Go to the line holding "passer à la" in the entries below and write out exactly every line down to and including the line holding "file et il faut".

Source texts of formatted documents
"""

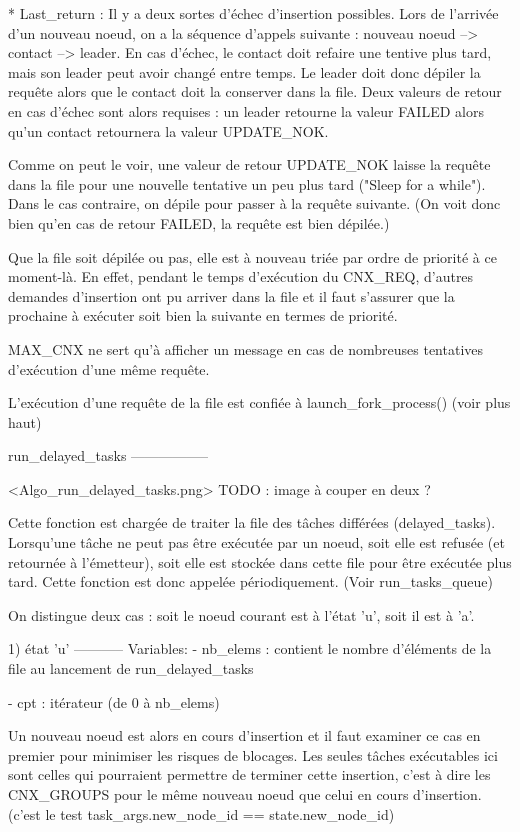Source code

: * Last_return :
Il y a deux sortes d'échec d'insertion possibles.
Lors de l'arrivée d'un nouveau noeud, on a la séquence d'appels suivante : nouveau noeud -->
contact --> leader. En cas d'échec, le contact doit refaire une tentive plus tard, mais son leader
peut avoir changé entre temps. Le leader doit donc dépiler la requête alors que le contact doit la
conserver dans la file. Deux valeurs de retour en cas d'échec sont alors requises : un leader
retourne la valeur FAILED alors qu'un contact retournera la valeur UPDATE_NOK.

Comme on peut le voir, une valeur de retour UPDATE_NOK laisse la requête dans la file pour une
nouvelle tentative un peu plus tard ("Sleep for a while"). Dans le cas contraire, on dépile pour
passer à la requête suivante. (On voit donc bien qu'en cas de retour FAILED, la requête est bien
dépilée.)

Que la file soit dépilée ou pas, elle est à nouveau triée par ordre de priorité à ce moment-là. En
effet, pendant le temps d'exécution du CNX_REQ, d'autres demandes d'insertion ont pu arriver dans la
file et il faut s'assurer que la prochaine à exécuter soit bien la suivante en termes de priorité.

MAX_CNX ne sert qu'à afficher un message en cas de nombreuses tentatives d'exécution d'une même
requête.

L'exécution d'une requête de la file est confiée à launch_fork_process() (voir plus haut)


run_delayed_tasks
-----------------

<Algo_run_delayed_tasks.png> TODO : image à couper en deux ?

Cette fonction est chargée de traiter la file des tâches différées (delayed_tasks). Lorsqu'une tâche
ne peut pas être exécutée par un noeud, soit elle est refusée (et retournée à l'émetteur), soit
elle est stockée dans cette file pour être exécutée plus tard. Cette fonction est donc appelée
périodiquement. (Voir run_tasks_queue)

On distingue deux cas : soit le noeud courant est à l'état 'u', soit il est à 'a'.

1) état 'u'
-----------
Variables:
    - nb_elems : contient le nombre d'éléments de la file au lancement de run_delayed_tasks

    - cpt      : itérateur (de 0 à nb_elems)

Un nouveau noeud est alors en cours d'insertion et il faut examiner ce cas en premier pour minimiser
les risques de blocages.
Les seules tâches exécutables ici sont celles qui pourraient permettre de terminer cette insertion,
c'est à dire les CNX_GROUPS pour le même nouveau noeud que celui en cours d'insertion.
(c'est le test task_args.new_node_id == state.new_node_id)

"""

Answer space
passer à la requête suivante. (On voit donc bien qu'en cas de retour FAILED, la requête est bien
dépilée.)

Que la file soit dépilée ou pas, elle est à nouveau triée par ordre de priorité à ce moment-là. En
effet, pendant le temps d'exécution du CNX_REQ, d'autres demandes d'insertion ont pu arriver dans la
file et il faut s'assurer que la prochaine à exécuter soit bien la suivante en termes de priorité.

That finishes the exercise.